According to Google these cars have logged nearly a million autonomous hours on the road, which is nearly 10,000 miles spent driving a week. The amount of time spent by these autonomous cars equals 75 years of typical American adult driving experience.
The Internet-search giant plans to put a "few" of its small cars on roads in Mountain View, California, this summer, graduating from the test track, Chris Urmson, director of the self-driving project said Friday in a blog post.
Initially, these vehicles will be capped at 25 miles per hour (40 kph). In the next phase of testing drivers will be able to remove the steering wheel, accelerator pedal and brake pedal.

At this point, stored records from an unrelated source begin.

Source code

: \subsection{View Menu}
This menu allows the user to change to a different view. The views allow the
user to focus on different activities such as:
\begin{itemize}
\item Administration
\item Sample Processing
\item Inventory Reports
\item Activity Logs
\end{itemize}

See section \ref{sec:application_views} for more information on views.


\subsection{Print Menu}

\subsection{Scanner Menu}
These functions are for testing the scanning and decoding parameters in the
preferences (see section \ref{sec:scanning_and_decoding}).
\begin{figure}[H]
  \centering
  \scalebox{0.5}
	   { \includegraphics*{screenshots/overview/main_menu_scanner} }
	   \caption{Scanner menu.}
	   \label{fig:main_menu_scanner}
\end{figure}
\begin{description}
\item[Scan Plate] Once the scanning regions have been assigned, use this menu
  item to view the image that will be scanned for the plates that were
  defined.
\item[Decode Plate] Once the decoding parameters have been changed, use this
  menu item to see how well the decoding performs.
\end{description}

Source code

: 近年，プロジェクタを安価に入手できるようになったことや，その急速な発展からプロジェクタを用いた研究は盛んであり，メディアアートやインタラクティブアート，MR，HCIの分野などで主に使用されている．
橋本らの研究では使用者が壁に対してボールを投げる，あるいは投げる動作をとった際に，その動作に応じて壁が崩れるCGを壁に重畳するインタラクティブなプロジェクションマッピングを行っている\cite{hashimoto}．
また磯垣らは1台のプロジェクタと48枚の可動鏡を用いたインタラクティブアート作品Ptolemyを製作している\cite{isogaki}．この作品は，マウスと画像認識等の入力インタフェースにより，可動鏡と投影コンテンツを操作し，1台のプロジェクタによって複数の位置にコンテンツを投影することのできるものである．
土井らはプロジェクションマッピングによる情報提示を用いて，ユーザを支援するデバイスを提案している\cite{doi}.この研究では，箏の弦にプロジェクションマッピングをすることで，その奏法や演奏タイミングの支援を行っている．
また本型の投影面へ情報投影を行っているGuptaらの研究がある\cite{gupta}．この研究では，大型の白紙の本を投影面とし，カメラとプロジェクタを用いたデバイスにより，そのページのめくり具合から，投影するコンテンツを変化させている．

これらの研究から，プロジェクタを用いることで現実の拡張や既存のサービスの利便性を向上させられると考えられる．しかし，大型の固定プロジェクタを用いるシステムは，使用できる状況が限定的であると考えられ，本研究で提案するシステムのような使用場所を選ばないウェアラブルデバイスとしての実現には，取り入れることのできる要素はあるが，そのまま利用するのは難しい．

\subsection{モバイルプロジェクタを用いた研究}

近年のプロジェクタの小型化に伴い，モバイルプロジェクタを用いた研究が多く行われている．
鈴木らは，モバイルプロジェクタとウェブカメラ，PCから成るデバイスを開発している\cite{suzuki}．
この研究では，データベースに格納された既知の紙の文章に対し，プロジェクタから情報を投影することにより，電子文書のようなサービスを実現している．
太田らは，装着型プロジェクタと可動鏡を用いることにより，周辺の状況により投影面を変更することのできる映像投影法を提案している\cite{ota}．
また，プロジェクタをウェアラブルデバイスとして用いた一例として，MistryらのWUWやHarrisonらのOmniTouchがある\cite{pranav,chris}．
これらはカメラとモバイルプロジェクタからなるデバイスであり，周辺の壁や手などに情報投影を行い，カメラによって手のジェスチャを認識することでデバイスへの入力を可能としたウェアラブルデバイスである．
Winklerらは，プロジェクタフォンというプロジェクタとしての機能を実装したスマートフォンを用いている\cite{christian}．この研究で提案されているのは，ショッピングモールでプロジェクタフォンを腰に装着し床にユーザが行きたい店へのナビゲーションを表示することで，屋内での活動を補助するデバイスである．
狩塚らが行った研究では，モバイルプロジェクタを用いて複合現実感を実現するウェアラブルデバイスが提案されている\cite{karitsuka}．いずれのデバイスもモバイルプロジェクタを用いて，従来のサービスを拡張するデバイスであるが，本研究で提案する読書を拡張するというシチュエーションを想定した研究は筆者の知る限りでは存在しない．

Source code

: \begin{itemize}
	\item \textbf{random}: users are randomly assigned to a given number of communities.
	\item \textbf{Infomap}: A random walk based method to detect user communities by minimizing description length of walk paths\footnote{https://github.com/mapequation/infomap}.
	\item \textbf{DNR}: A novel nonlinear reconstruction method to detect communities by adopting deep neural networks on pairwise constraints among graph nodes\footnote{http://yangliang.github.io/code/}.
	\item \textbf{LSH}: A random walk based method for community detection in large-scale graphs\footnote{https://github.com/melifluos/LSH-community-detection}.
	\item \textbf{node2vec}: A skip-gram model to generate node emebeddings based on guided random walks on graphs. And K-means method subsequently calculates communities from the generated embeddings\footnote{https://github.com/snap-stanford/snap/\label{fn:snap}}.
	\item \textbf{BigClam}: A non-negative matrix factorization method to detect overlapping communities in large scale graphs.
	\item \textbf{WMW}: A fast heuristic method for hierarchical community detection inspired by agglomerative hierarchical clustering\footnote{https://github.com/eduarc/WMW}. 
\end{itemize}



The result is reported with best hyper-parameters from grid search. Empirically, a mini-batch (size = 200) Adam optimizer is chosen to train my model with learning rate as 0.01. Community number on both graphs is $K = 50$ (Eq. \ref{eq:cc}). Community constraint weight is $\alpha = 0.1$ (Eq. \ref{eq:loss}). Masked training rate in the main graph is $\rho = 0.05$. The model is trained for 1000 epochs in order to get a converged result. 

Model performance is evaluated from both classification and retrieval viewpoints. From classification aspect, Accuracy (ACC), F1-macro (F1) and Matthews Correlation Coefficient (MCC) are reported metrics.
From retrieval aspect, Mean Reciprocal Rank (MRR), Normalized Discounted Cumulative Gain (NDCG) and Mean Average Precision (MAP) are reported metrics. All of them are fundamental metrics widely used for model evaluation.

"It's an important step in that it is their own vehicle," said Susan Shaheen, co-director of the Transportation Sustainability Research Center at the University of California at Berkeley. "Google X works on innovation and disruption, and I think the automated vehicle has a lot of those features."
"We're looking forward to learning how the community perceives and interacts with the vehicles, and to uncovering challenges that are unique to a fully self-driving vehicle -- e.g., where it should stop if it can't stop at its exact destination due to construction or congestion," Urmson added.